Rubén Blades was the first important salsa performer to integrate rock aesthetics into his music. After a successful stint with Willie Colón, the Panamanian-born New Yorker went solo, rocketing to the top of the salsa charts with songs that avoided the music’s clichés in favor of topical narratives and carefully crafted imagery. The best of these, including the classic gangster tale, “Pedro Navaja,” are found on Blades’ Greatest Hits.
In 1984, Blades signed two contracts with Elektra, one for Spanish-language recordings, the other for English-language ones. Buscando America stands as the finest of his major-label recordings to date. His group, Seis del Solar, includes four percussionists and two electric keyboardists. Instead of salsa’s traditional horn section. Blades sings frank songs about abortion, Latin America’s political disappeared and the banality of evil.

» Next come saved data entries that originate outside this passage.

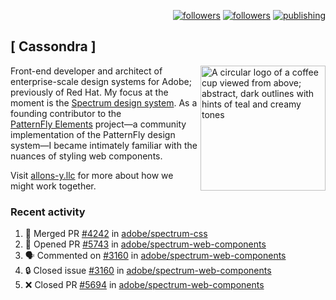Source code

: <p align="right"><a rel="me" href="https://front-end.social/@castastrophe">
    <img alt="followers" title="Follow me on Mastodon" src="https://img.shields.io/mastodon/follow/109297102751309835?domain=https%3A%2F%2Ffront-end.social&label=Follow&logo=mastodon&logoColor=white&style=for-the-badge&labelColor=008080&color=006969"/></a>
  <a href="https://codepen.io/castastrophe/">
    <img alt="followers" title="Follow me on CodePen" src="https://img.shields.io/badge/23-1?color=640464&labelColor=7c007c&style=for-the-badge&logo=codepen&label=Follow"/></a>
<a href="https://castastrophe.medium.com/">
    <img alt="publishing" title="View articles on Medium" src="https://img.shields.io/badge/107-1?color=666&labelColor=444&label=subscribe&logo=medium&logoColor=white&style=for-the-badge"/></a>
</p>

## [&nbsp;Cassondra&nbsp;]

<img align="right" src="https://github-production-user-asset-6210df.s3.amazonaws.com/1840295/253016758-ba468774-1cd3-42c2-8f43-947b5eeb5edf.png" height="200" alt="A circular logo of a coffee cup viewed from above; abstract, dark outlines with hints of teal and creamy tones">

Front-end developer and architect of enterprise-scale design systems for Adobe; previously of Red Hat. My focus at the moment is the [Spectrum design system](https://github.com/adobe/spectrum-css). As a founding contributor to the [PatternFly&nbsp;Elements](https://github.com/patternfly/patternfly-elements) project&mdash;a community implementation of the PatternFly design system&mdash;I became intimately familiar with the nuances of styling web components.

Visit [allons-y.llc](http://allons-y.llc/) for more about how we might work together.

### Recent activity

<!--START_SECTION:activity-->
1. 🎉 Merged PR [#4242](https://github.com/adobe/spectrum-css/pull/4242) in [adobe/spectrum-css](https://github.com/adobe/spectrum-css)
2. 💪 Opened PR [#5743](https://github.com/adobe/spectrum-web-components/pull/5743) in [adobe/spectrum-web-components](https://github.com/adobe/spectrum-web-components)
3. 🗣 Commented on [#3160](https://github.com/adobe/spectrum-web-components/issues/3160#issuecomment-3312583335) in [adobe/spectrum-web-components](https://github.com/adobe/spectrum-web-components)
4. 🔒 Closed issue [#3160](https://github.com/adobe/spectrum-web-components/issues/3160) in [adobe/spectrum-web-components](https://github.com/adobe/spectrum-web-components)
5. ❌ Closed PR [#5694](https://github.com/adobe/spectrum-web-components/pull/5694) in [adobe/spectrum-web-components](https://github.com/adobe/spectrum-web-components)
<!--END_SECTION:activity-->
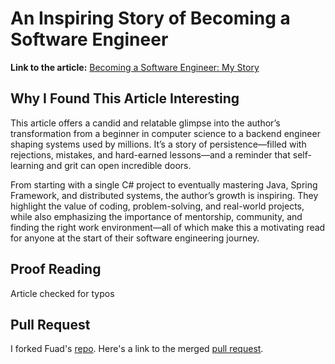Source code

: # An Inspiring Story of Becoming a Software Engineer

**Link to the article:** [Becoming a Software Engineer: My Story](https://konstantinmb.medium.com/becoming-a-software-engineer-my-story-d19a183dc95d)

## Why I Found This Article Interesting

This article offers a candid and relatable glimpse into the author’s transformation from a beginner in computer science to a backend engineer shaping systems used by millions. It’s a story of persistence—filled with rejections, mistakes, and hard-earned lessons—and a reminder that self-learning and grit can open incredible doors.

From starting with a single C# project to eventually mastering Java, Spring Framework, and distributed systems, the author’s growth is inspiring. They highlight the value of coding, problem-solving, and real-world projects, while also emphasizing the importance of mentorship, community, and finding the right work environment—all of which make this a motivating read for anyone at the start of their software engineering journey.

## Proof Reading

Article checked for typos

## Pull Request

I forked Fuad's [repo](https://github.com/cs-uh-3260/s25-i1-gitpractice-thabitfuad). Here's a link to the merged [pull request](https://github.com/cs-uh-3260/s25-i1-gitpractice-thabitfuad/pull/2).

Blades is also a screen actor. His first starring role was in Crossover Dreams, which charted the rise and fall of a salsero who denies his roots in search of American chart success. The soundtrack album includes two pop tunes by Blades, plus a healthy selection of salsa standards performed by some of the field’s finest players.
Escenas finds Blades making first steps towards the sort of crossover (he calls it “convergence”) acceptability he so obviously desires. Joe Jackson and Linda Ronstadt make guest appearances, but except for “Muévete,” things don’t sizzle quite so much as before. In an audacious experiment with tepid results, some of Blades’ songs on Agua de Luna were inspired by Gabriel García Marquez short stories.,/p>
Setting his band aside, Blades collaborated with Elvis Costello, Lou Reed and Sting on Nothing but the Truth, his first all-English album. Recorded with studio journeymen, the music ranges from hard-core salsa to mainstream rock to political doo-wop. The tunes co-written by Costello hold up the best, but that’s to be expected. Following that record, as if to atone for an apparent sell- out (sorry, “crossover”), Blades quickly rejoined the newly aligned five-man Son del Solar and made the rewardingly rootsy Antecedente.
The following year, with eleven musicians suavely mixing trombones, timbales, piano and synthesizer, Blades recorded a vibrant live album at New York’s Lone Star Roadhouse. Ignoring recent albums, the material (with the exception of “Pedro Navaja” and one other) is drawn entirely from Escenas and Buscando America.